METHODS AND RESULTS: We identified patients presenting with STEMI with a culprit lesion on coronary angiography between January 1, 2019, and March 31, 2023, using the NCDR (National Cardiovascular Data Registry) CPMI (Chest Pain-Myocardial Infarction) registry. We compared patient-level characteristics of patients who did and did not undergo PCI at each hospital. There were 178 984 patients from 582 US hospitals presenting with STEMI who were included. Among patients with STEMI and a culprit lesion, 6180 did not undergo PCI (3.5%). Patients with a presentation of STEMI and a culprit lesion who did not undergo PCI were older (67 [interquartile range, 58-76]) years versus 62 ([interquartile range, 54-71] years, P<0.001), more likely to present with heart failure (15.0% versus 7.4%, P<0.001), and more likely to have cardiac arrest before arrival (9.7% versus 5.1%, P<0.001) than patients who underwent PCI. Patients who did not undergo PCI had higher predicted mortality rates (12.5%±17.9% versus 6.5%±11.5%, P<0.001) and observed mortality rates (21.7% versus 6.4%, P<0.001) compared with patients who underwent PCI.

CONCLUSIONS: There is variability in the percentage of patients with culprit lesions on invasive coronary angiography undergoing PCI for STEMI, with 3.5% of patients with STEMI not receiving PCI overall, and >5% of patients not undergoing PCI in a quarter of US hospitals. Differences in observed versus predicted mortality rates for patients who did or did not undergo PCI may highlight the effects of risk-avoidant behavior.

Brodeur, Peter G, Enrico G Ferro, Timothy G Maher, Jonathan W Waks, Andre D’Avila, ZhaoNian Zheng, Peter J Zimetbaum, et al. (2025) 2025. “Mortality and Readmissions After Ventricular Tachycardia Ablation: An Analysis of Inpatient and Outpatient State Databases.”. Heart Rhythm. https://doi.org/10.1016/j.hrthm.2025.03.1939.
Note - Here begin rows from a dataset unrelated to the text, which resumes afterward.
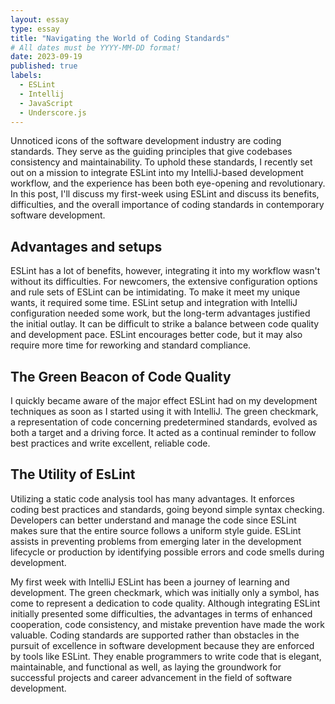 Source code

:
 ```yaml
---
layout: essay
type: essay
title: "Navigating the World of Coding Standards"
# All dates must be YYYY-MM-DD format!
date: 2023-09-19
published: true
labels:
  - ESLint
  - Intellij
  - JavaScript
  - Underscore.js
---
```


Unnoticed icons of the software development industry are coding standards. They serve as
the guiding principles that give codebases consistency and maintainability. To uphold these standards, 
I recently set out on a mission to integrate ESLint into my IntelliJ-based development workflow, and the
experience has been both eye-opening and revolutionary. In this post, I'll discuss my first-week using ESLint 
and discuss its benefits, difficulties, and the overall importance of coding standards in contemporary software development.

## Advantages and setups
ESLint has a lot of benefits, however, integrating it into my workflow wasn't without its difficulties. For newcomers, the 
extensive configuration options and rule sets of ESLint can be intimidating. To make it meet my unique wants, it required 
some time.
ESLint setup and integration with IntelliJ configuration needed some work, but the long-term advantages justified the 
initial outlay. It can be difficult to strike a balance between code quality and development pace. ESLint encourages better 
code, but it may also require more time for reworking and standard compliance.

## The Green Beacon of Code Quality
I quickly became aware of the major effect ESLint had on my development techniques as soon as I started using it with IntelliJ.
The green checkmark, a representation of code concerning predetermined standards, evolved as both a target and a driving force. 
It acted as a continual reminder to follow best practices and write excellent, reliable code.


## The Utility of EsLint
Utilizing a static code analysis tool has many advantages. It enforces coding best practices and standards, going beyond simple 
syntax checking. Developers can better understand and manage the code since ESLint makes sure that the entire source follows a 
uniform style guide. ESLint assists in preventing problems from emerging later in the development lifecycle or production by identifying 
possible errors and code smells during development.

My first week with IntelliJ ESLint has been a journey of learning and development. The green checkmark, which was initially only a symbol,
has come to represent a dedication to code quality. Although integrating ESLint initially presented some difficulties, the advantages in 
terms of enhanced cooperation, code consistency, and mistake prevention have made the work valuable. Coding standards are supported rather 
than obstacles in the pursuit of excellence in software development because they are enforced by tools like ESLint. They enable programmers
to write code that is elegant, maintainable, and functional as well, as laying the groundwork for successful projects and career advancement 
in the field of software development.
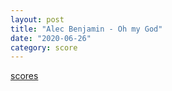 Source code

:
 ```yaml
---
layout: post
title: "Alec Benjamin - Oh my God"
date: "2020-06-26"
category: score
---
```


[scores](Alec-Benjamin-Oh-my-god.pdf)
BACKGROUND: Catheter ablation is an effective therapy for ventricular tachycardia (VT) and is increasing in use. Assessment of contemporary real-world outcomes of VT ablation requires data inclusive of both inpatient and outpatient encounters.

OBJECTIVE: We aimed to assess factors associated with 1-year in-hospital mortality, all-cause readmission, and recurrent readmission for VT after VT ablation along with the associated costs of care.

METHODS: Inpatient and outpatient VT ablations were captured in the Healthcare Cost and Utilization Project data in Florida, Maryland, and New York from 2016 to 2020 with 1-year follow-up through 2021. Cox proportional hazards regression was used to identify risk factors associated with 1-year in-hospital mortality, all-cause readmission, and recurrent VT readmission. Costs of inpatient cases and readmission were captured.

RESULTS: Of 3899 patients undergoing VT ablation, 2% died during the initial episode of care. The 1-year in-hospital mortality rate, all-cause readmission rate, and recurrent VT readmission rate were 6.8%, 43.4%, and 16.9%, respectively, and were broadly stable during the study period. Coronary artery disease, chronic kidney disease, and heart failure were independently associated with an increased risk of in-hospital mortality and all-cause readmission within 1 year (P < .05). Recurrent VT was the most common cause of readmission. All-cause readmissions increased costs by 55%.

CONCLUSION: Mortality, long-term readmission, and recurrent VT remain high after VT ablation and include measurably important costs. Strategies to improve freedom from recurrent VT while managing comorbid conditions may serve as targets for improving the efficacy and cost-effectiveness of an important procedure applied to a vulnerable population.